Bonner was Sycamore High School standout
Posted at 12:21 PM, Aug 06, 2020
and last updated 2020-08-06 12:21:19-04

On Saturdays in the fall, Ra’Von Bonner is seen as a hero.

But now, there will be no touchdowns for the University of Illinois running back. There will be no football at all.

Bonner, a Sycamore High School standout, was among the first college football players to opt out of playing this year because of the pandemic.

And for that, he said some people are starting to see him as something else.

“The n-word is a common thing. It’s just so common,” he said.

Bonner said he saw a number of his teammates test positive once they returned to campus.

“It can be seen as selfish, but I like to think of it as the opposite,” he said. “If I’m not all in, I don’t need to be playing.”

RELATED: Football standout Ra'Von Bonner is an ambassador for Sycamore High School

Bonner has asthma, and his grandmother is a recent cancer survivor. Bonner said he wants to play a full season, just not this year. He plans to return in 2021.

“If you have the players’ best interest at heart, you don’t play the season,” he said.

Although Bonner won’t make an impact beneath the lights on Saturdays, he still wants to be seen. He spoke about racial inequalities when he attended a rally in Montgomery.

“They want to see me as a collegiate athlete, but they don’t want to see the person who’s an honor student,” Bonner said. “They don’t want to see the Black man that got his undergraduate degree in three years.”

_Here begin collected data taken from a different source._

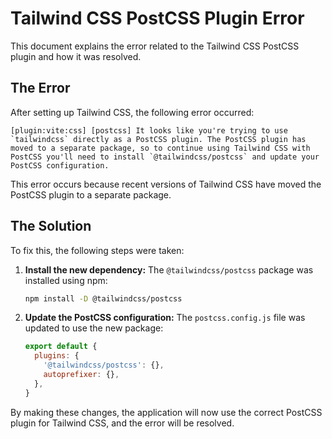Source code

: # Tailwind CSS PostCSS Plugin Error

This document explains the error related to the Tailwind CSS PostCSS plugin and how it was resolved.

## The Error

After setting up Tailwind CSS, the following error occurred:

```
[plugin:vite:css] [postcss] It looks like you're trying to use `tailwindcss` directly as a PostCSS plugin. The PostCSS plugin has moved to a separate package, so to continue using Tailwind CSS with PostCSS you'll need to install `@tailwindcss/postcss` and update your PostCSS configuration.
```

This error occurs because recent versions of Tailwind CSS have moved the PostCSS plugin to a separate package.

## The Solution

To fix this, the following steps were taken:

1.  **Install the new dependency:** The `@tailwindcss/postcss` package was installed using npm:

    ```bash
    npm install -D @tailwindcss/postcss
    ```

2.  **Update the PostCSS configuration:** The `postcss.config.js` file was updated to use the new package:

    ```javascript
    export default {
      plugins: {
        '@tailwindcss/postcss': {},
        autoprefixer: {},
      },
    }
    ```

By making these changes, the application will now use the correct PostCSS plugin for Tailwind CSS, and the error will be resolved.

Elijah Hollis has known Bonner since the 8th grade; they played football at Sycamore High School together. When Hollis needed someone to help with their protest in Blue Ash, he reached out to Bonner.

“Both of us knew, with his name on it, it would draw more attention,” Hollis said. “I understand the impact he’s had on the community. We had a really good turnout. I’m proud of how things went down.”

About 150 people participated in that march, and Bonner continues his fight against racial inequality.

“That’s a lot more exhausting than this corona stuff. Both are pandemics. This has just been going on a lot longer,” he said.